DATA RECORDS Start Marker

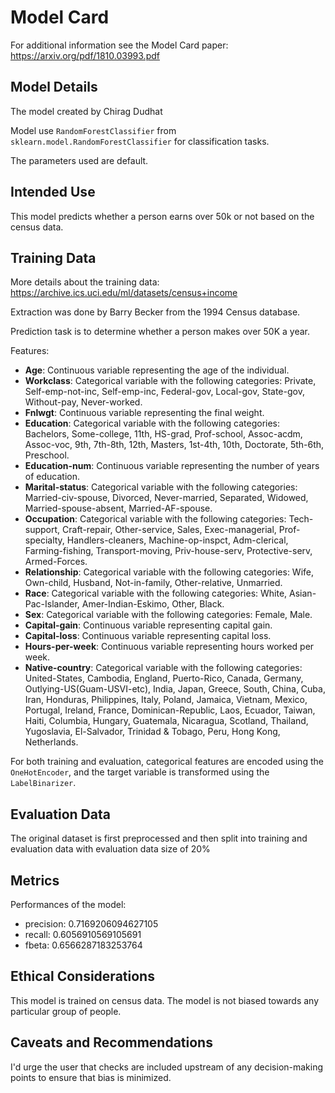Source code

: # Model Card

For additional information see the Model Card paper: https://arxiv.org/pdf/1810.03993.pdf

## Model Details
The model created by Chirag Dudhat

Model use `RandomForestClassifier` from `sklearn.model.RandomForestClassifier` for classification tasks.

The parameters used are default.

## Intended Use
This model predicts whether a person earns over 50k or not based on the census data.

## Training Data
More details about the training data: https://archive.ics.uci.edu/ml/datasets/census+income

Extraction was done by Barry Becker from the 1994 Census database.

Prediction task is to determine whether a person makes over 50K a year.

Features:

- **Age**: Continuous variable representing the age of the individual.
- **Workclass**: Categorical variable with the following categories: Private, Self-emp-not-inc, Self-emp-inc, Federal-gov, Local-gov, State-gov, Without-pay, Never-worked.
- **Fnlwgt**: Continuous variable representing the final weight.
- **Education**: Categorical variable with the following categories: Bachelors, Some-college, 11th, HS-grad, Prof-school, Assoc-acdm, Assoc-voc, 9th, 7th-8th, 12th, Masters, 1st-4th, 10th, Doctorate, 5th-6th, Preschool.
- **Education-num**: Continuous variable representing the number of years of education.
- **Marital-status**: Categorical variable with the following categories: Married-civ-spouse, Divorced, Never-married, Separated, Widowed, Married-spouse-absent, Married-AF-spouse.
- **Occupation**: Categorical variable with the following categories: Tech-support, Craft-repair, Other-service, Sales, Exec-managerial, Prof-specialty, Handlers-cleaners, Machine-op-inspct, Adm-clerical, Farming-fishing, Transport-moving, Priv-house-serv, Protective-serv, Armed-Forces.
- **Relationship**: Categorical variable with the following categories: Wife, Own-child, Husband, Not-in-family, Other-relative, Unmarried.
- **Race**: Categorical variable with the following categories: White, Asian-Pac-Islander, Amer-Indian-Eskimo, Other, Black.
- **Sex**: Categorical variable with the following categories: Female, Male.
- **Capital-gain**: Continuous variable representing capital gain.
- **Capital-loss**: Continuous variable representing capital loss.
- **Hours-per-week**: Continuous variable representing hours worked per week.
- **Native-country**: Categorical variable with the following categories: United-States, Cambodia, England, Puerto-Rico, Canada, Germany, Outlying-US(Guam-USVI-etc), India, Japan, Greece, South, China, Cuba, Iran, Honduras, Philippines, Italy, Poland, Jamaica, Vietnam, Mexico, Portugal, Ireland, France, Dominican-Republic, Laos, Ecuador, Taiwan, Haiti, Columbia, Hungary, Guatemala, Nicaragua, Scotland, Thailand, Yugoslavia, El-Salvador, Trinidad & Tobago, Peru, Hong Kong, Netherlands.

For both training and evaluation, categorical features are encoded using the `OneHotEncoder`, and the target variable is transformed using the `LabelBinarizer`.


## Evaluation Data
The original dataset is first preprocessed and then split into training and evaluation data with evaluation data size of 20%

## Metrics
Performances of the model:
- precision: 0.7169206094627105
- recall: 0.6056910569105691
- fbeta: 0.6566287183253764

## Ethical Considerations
This model is trained on census data. The model is not biased towards any particular group of people.

## Caveats and Recommendations
I'd urge the user that checks are included upstream of any decision-making points to ensure that bias is minimized.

DATA RECORDS End Marker

▶ EXERCISE INSTRUCTIONS:
Look through the entries and return every line where "Capital" appears.

▶ WRITTEN SOLUTION:
- **Capital-gain**: Continuous variable representing capital gain.
- **Capital-loss**: Continuous variable representing capital loss.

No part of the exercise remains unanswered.